“None! Of course—the police are on the go?”
“Oh, of course!”
“All right,” said Burchill. “Tonight, then.”
He opened the door for his visitor, nodded to him, as he passed out, and when he had gone sat down in the easy chair which Barthorpe had vacated and for half an hour sat immobile, thinking. At the end of that half-hour he rose, went into his bedroom, made an elaborate toilet, went out, found a taxi-cab, and drove off to Portman Square.
CHAPTER X
mr. benjamin halfpenny
When Barthorpe Herapath left his cousin, Mr.
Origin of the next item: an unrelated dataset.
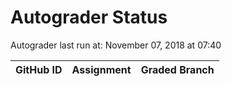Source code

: # Autograder Status
Autograder last run at: November 07, 2018 at 07:40

| GitHub ID | Assignment | Graded Branch |
|-----------|------------|---------------|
Tertius, and Selwood in company with the newly discovered will, and walked swiftly out of the house and away from Portman Square, he passed without seeing it a quiet, yet smartly appointed coupé brougham which came round the corner from Portman Street and pulled up at the door which Barthorpe had just quitted. From it at once descended an elderly gentleman, short, stout, and rosy, who bustled up the steps of the Herapath mansion and appeared to fume and fret until his summons was responded to. When the door was opened to him he bustled inside at the same rate, rapped out the inquiry, “Miss Wynne at home?—Miss Wynne at home?” several times without waiting for a reply, and never ceased in his advance to the door of the study, into which he precipitated himself panting and blowing, as if he had run hard all the way from his original starting-point. The three people standing on the hearthrug turned sharply and two of them uttered cries which betokened pleasure mixed with relief.